Mastroianni made his screen debut as an uncredited extra in Marionette (1939) when he was fourteen and made intermittent minor film appearances until landing his first big role in Atto d'accusa (1951). Within a decade he became a major international celebrity, starring in Big Deal on Madonna Street (1958) and in Federico Fellini's La Dolce Vita (1960), playing a disillusioned and self-loathing tabloid columnist who spends his days and nights exploring Rome's decadent high society. Mastroianni followed La Dolce Vita with Fellini's 8½ (1963), in which he created another signature role, that of a film director who, amidst self-doubt and troubled love affairs, finds himself in a creative block while making a film.

His other prominent films include Days of Love (1954) with Marina Vlady; La Notte (1961) with Jeanne Moreau; Too Bad She's Bad (1954), Lucky to Be a Woman (1956), Yesterday, Today and Tomorrow (1963), Marriage Italian Style (1964), Sunflower (1970), The Priest's Wife (1971), A Special Day (1977) and Robert Altman's Prêt-à-Porter (1994) – all co-starring Sophia Loren; Luchino Visconti's White Nights (1957); Pietro Germi's Divorce Italian Style (1961); Family Diary (1962) with Jacques Perrin; A Very Private Affair (1962) with Brigitte Bardot; Mario Monicelli's Casanova 70 (1965); Diamonds for Breakfast (1968) with Rita Tushingham; The Pizza Triangle (1970) with Monica Vitti; Massacre in Rome (1973) with Richard Burton; The Sunday Woman (1975) with Jacqueline Bisset; Stay As You Are (1978) with Nastassja Kinski; Fellini's City of Women (1980) and Ginger and Fred (1986); Marco Bellocchio's Henry IV (1984); Macaroni (1985) with Jack Lemmon; Nikita Mikhalkov's Dark Eyes (1987) with Marthe Keller; Giuseppe Tornatore's Everybody's Fine (1990); Used People (1992) with Shirley MacLaine; and Agnès Varda's One Hundred and One Nights (1995).

He was nominated for the Academy Award for Best Actor three times: for Divorce Italian Style, A Special Day and Dark Eyes. Mastroianni, Dean Stockwell and Jack Lemmon are the only actors to have been twice awarded the Best Actor at the Cannes Film Festival. Mastroianni won it in 1970 for The Pizza Triangle and in 1987 for Dark Eyes.
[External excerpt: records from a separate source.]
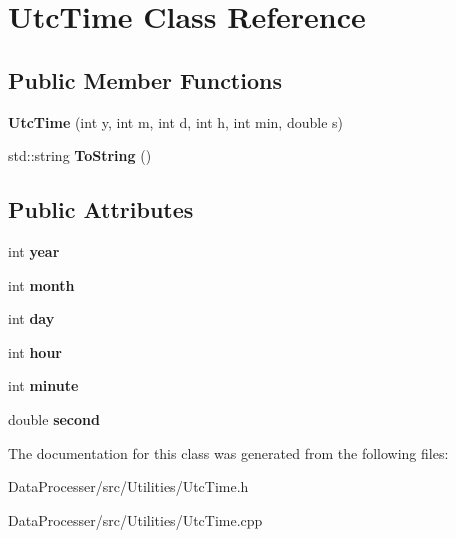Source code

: \hypertarget{classUtcTime}{}\section{Utc\+Time Class Reference}
\label{classUtcTime}
\subsection*{Public Member Functions}
\begin{DoxyCompactItemize}
\item 
\mbox{\label{classUtcTime_a0c7adf939e9c0d25844d1901bdc75a31}} 
{\bfseries Utc\+Time} (int y, int m, int d, int h, int min, double s)
\item 
\mbox{\label{classUtcTime_a51213d81df592f14782853569c150e49}} 
std\+::string {\bfseries To\+String} ()
\end{DoxyCompactItemize}
\subsection*{Public Attributes}
\begin{DoxyCompactItemize}
\item 
\mbox{\label{classUtcTime_a8e69cfba3818d7fe34fdb688ee983d49}} 
int {\bfseries year}
\item 
\mbox{\label{classUtcTime_a2594e00e74b015f01eb45f539b1eb214}} 
int {\bfseries month}
\item 
\mbox{\label{classUtcTime_a6fa8ddb218225c2be962a29c1213037c}} 
int {\bfseries day}
\item 
\mbox{\label{classUtcTime_af940818b8bc15fa234b11e0f09ac6c19}} 
int {\bfseries hour}
\item 
\mbox{\label{classUtcTime_abd0eda4abd006d346ffeadc33a1d10fc}} 
int {\bfseries minute}
\item 
\mbox{\label{classUtcTime_aec1f76c5ce0c2787654713b2fd42c978}} 
double {\bfseries second}
\end{DoxyCompactItemize}


The documentation for this class was generated from the following files\+:\begin{DoxyCompactItemize}
\item 
Data\+Processer/src/\+Utilities/Utc\+Time.\+h\item 
Data\+Processer/src/\+Utilities/Utc\+Time.\+cpp\end{DoxyCompactItemize}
Mastroianni starred alongside his daughter, Chiara Mastroianni, in Raúl Ruiz's Three Lives and Only One Death in 1996. For this performance he won the Silver Wave Award at the Ft. Lauderdale International Film Festival. His final film, Voyage to the Beginning of the World (1997), was released posthumously.

==Personal life==
Mastroianni married Flora Carabella on 12 August 1950. They had one daughter together, Barbara (1951–2018), and informally separated in 1964 because of his affairs with younger women. Mastroianni's first serious relationship after the separation was with Faye Dunaway, his co-star in A Place for Lovers (1968). Dunaway wanted to marry and have children, but Mastroianni, a Catholic, refused to divorce Carabella. In 1970, after more than two years of waiting for Mastroianni to change his mind, Dunaway left him. Mastroianni told a reporter for People magazine in 1987 that he never got over the breakup. "She was the woman I loved the most," he said. "I'll always be sorry to have lost her. I was whole with her for the first time in my life." In her 1995 autobiography Looking for Gatsby, Dunaway wrote: "I wish to this day it had worked out." In the 2024 documentary Faye, she described him as the love of her life.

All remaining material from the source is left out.